Juniors, Get Ahead Now!


Juniors should create their Common Application profile, come up with an activity list, and start writing their resumes. This is a good time to start drafting your main essays, as well. We recommend that students in their junior year complete their brag sheets, and review class notes for any end-of-year tests. When it comes to applying for college, remember that grades come before anything else.


Senior Need-to-Knows


National Decision Day, May 1st is when students must reply if they are going to accept a college’s offer of admission. That date is getting pushed up by many colleges to June 1st. You should find out if this deadline has changed for the colleges that you applied to, which colleges are still allowing school visits along with other pertinent information regarding admissions at the National Association for College Admission Counseling (NACAC) website. Note that extending the deadline to reply to an admission offer will also affect those on that college’s waitlist. Most students on a waitlist find out after May 1st if they have been bumped up or not.


With everything revolving around COVID-19, colleges want to ensure they actually have an incoming class for the fall. If you have gained admission to multiple colleges that are probably competing with each other, you can try to take advantage of the situation: contact the Admission’s Office of the school you most want to attend, and update them in writing on your most recent accomplishments. Include the number and amount of scholarships other institutions are offering you, if those schools are offering more money than the college of your choice. Ask whether they can give you more financial assistance. Then ask for more merit aid from them, as well. Speak up, if you need the money.

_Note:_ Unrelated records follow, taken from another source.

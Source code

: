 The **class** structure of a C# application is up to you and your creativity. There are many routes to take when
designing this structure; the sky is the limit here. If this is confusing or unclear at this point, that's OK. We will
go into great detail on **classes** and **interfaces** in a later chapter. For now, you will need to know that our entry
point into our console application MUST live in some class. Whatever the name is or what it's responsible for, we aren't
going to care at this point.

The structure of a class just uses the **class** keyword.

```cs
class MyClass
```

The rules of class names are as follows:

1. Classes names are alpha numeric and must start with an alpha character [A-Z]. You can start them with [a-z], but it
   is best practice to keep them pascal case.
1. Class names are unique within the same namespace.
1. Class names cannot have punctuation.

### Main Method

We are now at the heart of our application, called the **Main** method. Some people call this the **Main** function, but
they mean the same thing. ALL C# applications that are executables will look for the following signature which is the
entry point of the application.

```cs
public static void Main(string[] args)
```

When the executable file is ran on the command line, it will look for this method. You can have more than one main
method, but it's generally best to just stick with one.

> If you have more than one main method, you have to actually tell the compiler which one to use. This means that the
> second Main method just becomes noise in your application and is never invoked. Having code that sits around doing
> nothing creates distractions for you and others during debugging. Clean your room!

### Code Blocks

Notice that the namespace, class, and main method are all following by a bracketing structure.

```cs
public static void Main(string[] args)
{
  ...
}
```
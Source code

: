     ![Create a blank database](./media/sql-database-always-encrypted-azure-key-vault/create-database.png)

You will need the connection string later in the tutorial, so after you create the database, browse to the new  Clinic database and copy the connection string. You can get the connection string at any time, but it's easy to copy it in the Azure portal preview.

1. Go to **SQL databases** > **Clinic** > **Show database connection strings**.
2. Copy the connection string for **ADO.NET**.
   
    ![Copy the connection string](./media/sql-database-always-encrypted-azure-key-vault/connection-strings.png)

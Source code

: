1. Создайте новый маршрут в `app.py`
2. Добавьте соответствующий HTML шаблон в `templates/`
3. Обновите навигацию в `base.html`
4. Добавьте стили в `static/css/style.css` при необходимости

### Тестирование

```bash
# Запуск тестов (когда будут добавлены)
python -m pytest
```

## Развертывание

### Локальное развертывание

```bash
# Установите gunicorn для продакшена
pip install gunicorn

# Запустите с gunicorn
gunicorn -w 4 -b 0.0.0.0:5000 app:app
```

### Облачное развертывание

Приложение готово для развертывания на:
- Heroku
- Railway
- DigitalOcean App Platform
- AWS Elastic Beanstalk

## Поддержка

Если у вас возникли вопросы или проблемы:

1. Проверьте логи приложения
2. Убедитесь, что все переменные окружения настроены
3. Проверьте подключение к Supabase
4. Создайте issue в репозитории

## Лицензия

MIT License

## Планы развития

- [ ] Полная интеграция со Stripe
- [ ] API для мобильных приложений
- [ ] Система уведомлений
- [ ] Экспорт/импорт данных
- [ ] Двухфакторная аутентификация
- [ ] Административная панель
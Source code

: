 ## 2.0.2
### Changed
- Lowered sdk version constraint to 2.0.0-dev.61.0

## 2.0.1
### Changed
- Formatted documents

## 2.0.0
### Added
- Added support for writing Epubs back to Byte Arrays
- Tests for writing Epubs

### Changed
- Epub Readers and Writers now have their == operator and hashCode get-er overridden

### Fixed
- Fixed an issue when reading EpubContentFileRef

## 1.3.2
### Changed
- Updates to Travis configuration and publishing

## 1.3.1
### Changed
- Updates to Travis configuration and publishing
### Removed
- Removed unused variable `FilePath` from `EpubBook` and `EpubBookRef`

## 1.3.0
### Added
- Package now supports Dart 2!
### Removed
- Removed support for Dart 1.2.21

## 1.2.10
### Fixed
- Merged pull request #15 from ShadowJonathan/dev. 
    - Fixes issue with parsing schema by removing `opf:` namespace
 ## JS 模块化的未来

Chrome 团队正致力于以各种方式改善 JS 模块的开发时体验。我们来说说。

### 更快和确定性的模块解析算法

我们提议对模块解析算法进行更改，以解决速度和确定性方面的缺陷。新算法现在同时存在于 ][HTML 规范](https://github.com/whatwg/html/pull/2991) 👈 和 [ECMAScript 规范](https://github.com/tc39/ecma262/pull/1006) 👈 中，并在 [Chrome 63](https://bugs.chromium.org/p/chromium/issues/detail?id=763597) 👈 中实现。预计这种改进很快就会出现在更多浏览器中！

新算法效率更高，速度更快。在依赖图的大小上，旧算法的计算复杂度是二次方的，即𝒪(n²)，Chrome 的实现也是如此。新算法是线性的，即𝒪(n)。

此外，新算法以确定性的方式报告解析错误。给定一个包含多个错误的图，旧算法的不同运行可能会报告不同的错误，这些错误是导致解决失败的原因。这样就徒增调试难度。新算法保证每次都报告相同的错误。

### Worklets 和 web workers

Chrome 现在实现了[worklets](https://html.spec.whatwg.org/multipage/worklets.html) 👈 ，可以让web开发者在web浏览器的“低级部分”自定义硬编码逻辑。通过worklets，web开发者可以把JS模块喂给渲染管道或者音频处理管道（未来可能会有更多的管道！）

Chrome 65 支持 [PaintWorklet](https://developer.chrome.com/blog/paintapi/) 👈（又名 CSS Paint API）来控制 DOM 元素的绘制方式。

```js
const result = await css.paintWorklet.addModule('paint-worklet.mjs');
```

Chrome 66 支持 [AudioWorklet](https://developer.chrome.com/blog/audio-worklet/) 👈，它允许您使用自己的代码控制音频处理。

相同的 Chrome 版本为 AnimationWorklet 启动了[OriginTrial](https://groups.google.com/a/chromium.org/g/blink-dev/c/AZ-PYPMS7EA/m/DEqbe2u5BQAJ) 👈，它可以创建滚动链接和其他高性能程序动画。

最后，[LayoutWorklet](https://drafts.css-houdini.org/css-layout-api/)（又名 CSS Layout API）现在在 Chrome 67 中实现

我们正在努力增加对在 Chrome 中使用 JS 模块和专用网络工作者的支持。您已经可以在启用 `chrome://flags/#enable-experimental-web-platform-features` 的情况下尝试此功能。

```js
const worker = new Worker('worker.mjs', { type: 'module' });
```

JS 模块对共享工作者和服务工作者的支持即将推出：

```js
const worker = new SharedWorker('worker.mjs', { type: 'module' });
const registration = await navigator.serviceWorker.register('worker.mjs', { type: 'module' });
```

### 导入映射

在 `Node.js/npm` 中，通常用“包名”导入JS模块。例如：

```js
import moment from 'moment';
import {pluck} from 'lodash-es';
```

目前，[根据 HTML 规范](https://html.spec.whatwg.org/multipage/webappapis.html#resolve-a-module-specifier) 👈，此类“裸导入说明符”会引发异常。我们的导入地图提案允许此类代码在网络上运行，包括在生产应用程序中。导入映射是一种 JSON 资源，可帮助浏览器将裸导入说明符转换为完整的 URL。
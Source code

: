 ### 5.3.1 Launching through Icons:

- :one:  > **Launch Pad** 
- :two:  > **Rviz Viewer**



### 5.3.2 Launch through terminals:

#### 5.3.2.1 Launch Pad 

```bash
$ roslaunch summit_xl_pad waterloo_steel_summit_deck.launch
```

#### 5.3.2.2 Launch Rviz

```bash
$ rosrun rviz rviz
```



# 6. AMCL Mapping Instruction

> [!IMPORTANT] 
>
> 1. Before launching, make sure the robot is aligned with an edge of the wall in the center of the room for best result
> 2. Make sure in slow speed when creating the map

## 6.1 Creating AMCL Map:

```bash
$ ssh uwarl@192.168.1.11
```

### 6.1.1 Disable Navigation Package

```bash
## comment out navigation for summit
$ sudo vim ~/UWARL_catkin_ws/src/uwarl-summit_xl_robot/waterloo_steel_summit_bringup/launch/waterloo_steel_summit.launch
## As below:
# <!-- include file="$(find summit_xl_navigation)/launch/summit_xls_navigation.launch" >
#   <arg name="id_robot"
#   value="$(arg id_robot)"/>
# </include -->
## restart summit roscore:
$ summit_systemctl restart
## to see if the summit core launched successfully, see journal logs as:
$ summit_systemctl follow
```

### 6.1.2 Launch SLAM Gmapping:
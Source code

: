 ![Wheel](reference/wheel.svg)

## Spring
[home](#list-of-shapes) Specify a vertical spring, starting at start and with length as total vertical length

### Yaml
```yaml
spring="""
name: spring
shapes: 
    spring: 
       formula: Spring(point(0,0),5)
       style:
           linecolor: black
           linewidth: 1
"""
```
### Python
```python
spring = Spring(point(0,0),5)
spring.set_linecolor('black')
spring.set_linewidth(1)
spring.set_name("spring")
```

Note that if your family’s financial situation has worsened (due to layoffs, medical bills, etc.), request the colleges you’ve applied to take this into account. You should also confirm what date the semester will start, as some colleges are delaying their start dates by a month.


Ask for Help


Access College America is a National Provider for Guidance with College Planning. We work with families virtually, nation-wide, to help their kids find the right college. The Access College America Advantage is a holistic approach to helping your student determine their strengths, weaknesses, and interests right from the time they begin high school. Schedule a free consultation to learn more about our college planning services.


Stay Safe


Potential college students have to make their (and others) health and safety a priority. For more details on how to keep your family save from COVID-19, visit the Centers for Disease Control’s website. Here, we list several precautions to take to prevent COVID-19 from spreading.

  • Wash your hands with soap and water (for at least 20 seconds) after using the restroom, before eating, before touching your face, and after blowing your nose.

  • Keep a hand sanitizer that is at least 60% alcohol handy for use, when touching surfaces in public places.

  • Cough or sneeze into a tissue – not your hands or clothes.

  • Maintain social distancing – keep at least 6 feet away from the next person to prevent COVID-19 from spreading.

  • Don’t go outside your home unless it’s for essentials (food, medical, etc.).

  • Wipe clean door knobs with disinfectant at home. Wipe down light switches, laptops, tablets, phones, tables, and sinks, as well. Do this on a daily basis.

  • Wash your clothes after returning home from a shopping trip, etc.

  • Avoid getting too near sick people.

  • Wear a face mask if you’re sick.

Even during the midst of COVID-19 high school juniors and seniors can still keep moving towards their goal of attending their dream college. Prepare. Apply. Achieve.